The modern layer bird now lays over three hundred eggs per year instead of one clutch of twelve eggs, whilst the modern broiler reaches a marketable weight of around 2.0kg live weight at around six to seven weeks. The desire to sit on eggs and hatch them has been bred out of the modern birds so that they seldom go broody. Young birds reach sexual maturity and begin to lay eggs at sixteen to twenty weeks of age unlike the wild jungle fowl who was only ready to lay at one year old.
Although the laying powers of chickens has been developed to a remarkable degree, birds stop laying once a year when they go into a moult (replace their feathers). Once they are over a moult, the birds will begin to lay eggs again but production during this second laying season will be about 20% below the production of the first season. However, the eggs from the second layer season will be larger.
Healthy hens can continue to lay eggs for many seasons, but the normal practice with commercial poultry is to keep the birds for one season's lay and then replace the birds with a new batch of pullets. Because modern layers have been bred specifically for their egg producing qualities, their carcase is of little commercial value, and is often used for soup or pet food.
Depending on the size of the poultry unit and the available housing, a supply of eggs can be maintained throughout the year by replacing the various flocks at different times of the year. Under natural conditions, egg production is highest in spring and summer which is the period of lengthening daylight.
However, all modern laying facilities provide the birds with a constant period of day light using artificial lighting. This ensures optimum production throughout the life of the bird. Birds that are kept on free range will follow the natural pattern of the seasons unless some form of artificial lighting is provided.
Poultry are economic converters of home grown food into both eggs and meat. Poultry manure is also a very valuable source of plant nutrients.
What about a Poultry Business?
Small scale operations may sell eggs or birds (perhaps at at Farmers Markets or directly off the farm); while many larger poultry businesses today tend to become involved in contract production.

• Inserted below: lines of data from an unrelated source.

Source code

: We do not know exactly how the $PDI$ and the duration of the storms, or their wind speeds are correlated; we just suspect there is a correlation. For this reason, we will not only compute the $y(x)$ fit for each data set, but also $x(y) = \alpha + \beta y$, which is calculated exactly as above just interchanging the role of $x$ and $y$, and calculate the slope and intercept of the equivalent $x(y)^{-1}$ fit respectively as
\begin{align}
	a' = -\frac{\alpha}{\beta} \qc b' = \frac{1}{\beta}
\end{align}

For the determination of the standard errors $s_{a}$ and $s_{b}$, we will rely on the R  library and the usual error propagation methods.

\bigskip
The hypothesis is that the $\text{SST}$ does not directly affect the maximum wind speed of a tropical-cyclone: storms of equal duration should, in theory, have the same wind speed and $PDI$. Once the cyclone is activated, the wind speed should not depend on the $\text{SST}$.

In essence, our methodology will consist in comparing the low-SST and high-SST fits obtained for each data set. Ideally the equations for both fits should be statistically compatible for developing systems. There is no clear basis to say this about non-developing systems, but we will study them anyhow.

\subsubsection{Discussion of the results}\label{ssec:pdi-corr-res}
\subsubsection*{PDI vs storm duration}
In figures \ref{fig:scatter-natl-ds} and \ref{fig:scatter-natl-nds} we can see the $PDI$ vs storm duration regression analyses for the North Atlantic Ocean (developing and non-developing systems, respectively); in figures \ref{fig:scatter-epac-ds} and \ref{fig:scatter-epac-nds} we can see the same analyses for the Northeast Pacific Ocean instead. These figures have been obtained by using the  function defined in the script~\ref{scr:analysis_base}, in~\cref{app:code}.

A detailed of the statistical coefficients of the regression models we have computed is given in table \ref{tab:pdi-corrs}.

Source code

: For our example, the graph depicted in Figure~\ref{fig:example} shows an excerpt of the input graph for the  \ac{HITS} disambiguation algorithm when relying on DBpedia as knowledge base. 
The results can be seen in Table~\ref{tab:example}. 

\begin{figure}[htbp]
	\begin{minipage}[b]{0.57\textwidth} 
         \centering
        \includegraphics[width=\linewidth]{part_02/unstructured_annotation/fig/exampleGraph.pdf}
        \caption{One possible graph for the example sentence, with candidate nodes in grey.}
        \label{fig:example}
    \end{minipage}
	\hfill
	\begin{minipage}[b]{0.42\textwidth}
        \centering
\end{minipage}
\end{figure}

Contract growing in the poultry meat and egg industry is an established world-wide trend. In contract growing a company and a farmer sign a contract to produce broilers, breeders or replacement pullets, commercial laying hens or eggs. The contract growing method has been an established way of conducting business in the poultry industry for the last fifty years and farmers see it as means of ensuring financial security. In Australia (as an example) company or contract growers produce about 95% of the total meat bird production, the remaining 5% comes from independent growers. The success of contract growing is dependent on both parties fulfilling their obligations in relation to maximising flock performance.
In some cases the company will supply:
- Specifically formulated feed (to ensure maximum growth/egg production)
- Genetically selected chicks (for health and vigour, the ability to efficiently turn feed into growth and/or optimum egg production)
- Professional support (in relation to helping the grower achieve maximum flock performance)
- Management programs that the grower must follow
At the other end of the contract the farmer (producer) supplies and maintains:
- Good quality housing (including appropriate temperature control)
- Good quality equipment
- Expert management (daily management of flock (feed and water removal of dead stock, vaccinations) and precise record keeping i.e. mortality, feeding regimes, vaccinations etc)
- As marketing needs change the grower needs to have the ability to change with it. This may include changing production systems i.e. the market demand may at some stage demand smaller or larger birds.
- Strong communication ties with the contract company (this ensures that both parties are meeting their obligations and that growers have the earliest possible knowledge of market trends.